Bernadine Evaristo introduces us to a great many vibrant people, and you need to keep up with all of the names while reading because there are twelve main characters, and they all have a lifetime's worth of family and friends. Amma is central to everything and many of her aforementioned friends and family are coming to The National Theatre in London for the opening night of her play 'The Last Amazon of Dahomey'. It's taken Amma decades to break into the mainstream of theatre and have her radical ideas accepted, but now there is a cultural shift towards multiculturalism and acceptance of gender fluidity and she has her opportunity.
During the build-up to the opening night performance, Bernadine Evaristo takes 450 pages to delve into the back stories of the twelve main characters, and between them they have dealt with many of the great injustices done to women of whatever race or colour. These big issues include: sexual assault, unplanned pregnancy and a lifetime of dealing with the consequences; all of which are still too common and often unreported because many women believe they bear some of the blame for the harm that was done to them. Why go through a judiciary system that is not on your side?

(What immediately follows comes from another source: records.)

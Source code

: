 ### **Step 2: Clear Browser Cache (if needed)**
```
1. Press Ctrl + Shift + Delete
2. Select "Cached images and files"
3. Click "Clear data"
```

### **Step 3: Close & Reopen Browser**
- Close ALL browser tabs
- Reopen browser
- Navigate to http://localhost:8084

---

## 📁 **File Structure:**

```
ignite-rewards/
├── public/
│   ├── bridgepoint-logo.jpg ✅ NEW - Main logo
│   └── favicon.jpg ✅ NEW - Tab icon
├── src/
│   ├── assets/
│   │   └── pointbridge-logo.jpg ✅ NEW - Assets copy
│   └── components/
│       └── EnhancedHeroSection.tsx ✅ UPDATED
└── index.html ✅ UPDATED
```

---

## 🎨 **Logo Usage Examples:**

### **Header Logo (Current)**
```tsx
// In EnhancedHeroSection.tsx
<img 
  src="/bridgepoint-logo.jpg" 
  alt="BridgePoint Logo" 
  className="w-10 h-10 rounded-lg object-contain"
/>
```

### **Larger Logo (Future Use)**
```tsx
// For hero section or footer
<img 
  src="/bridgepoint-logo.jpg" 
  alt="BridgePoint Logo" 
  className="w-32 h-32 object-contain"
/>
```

Despite the complex map of relationships, this book is easy to read and the characters are diverse yet familiar. Their stories bring a normality to lives that are still largely misunderstood. How often do we overhear someone discussing the newly raised profiles of the LGBTQI+ community, and hear the comment 'I think it's all gone too far these days'? In answer to this question Bernadine Evaristo cleverly uses the views of older family members to voice negative views on sexuality and gender and that allows the reader to see the hurt that offhand remarks can cause. In this way the book gently educates without preaching and we all need to understand before we can help put things right.
Well worth reading.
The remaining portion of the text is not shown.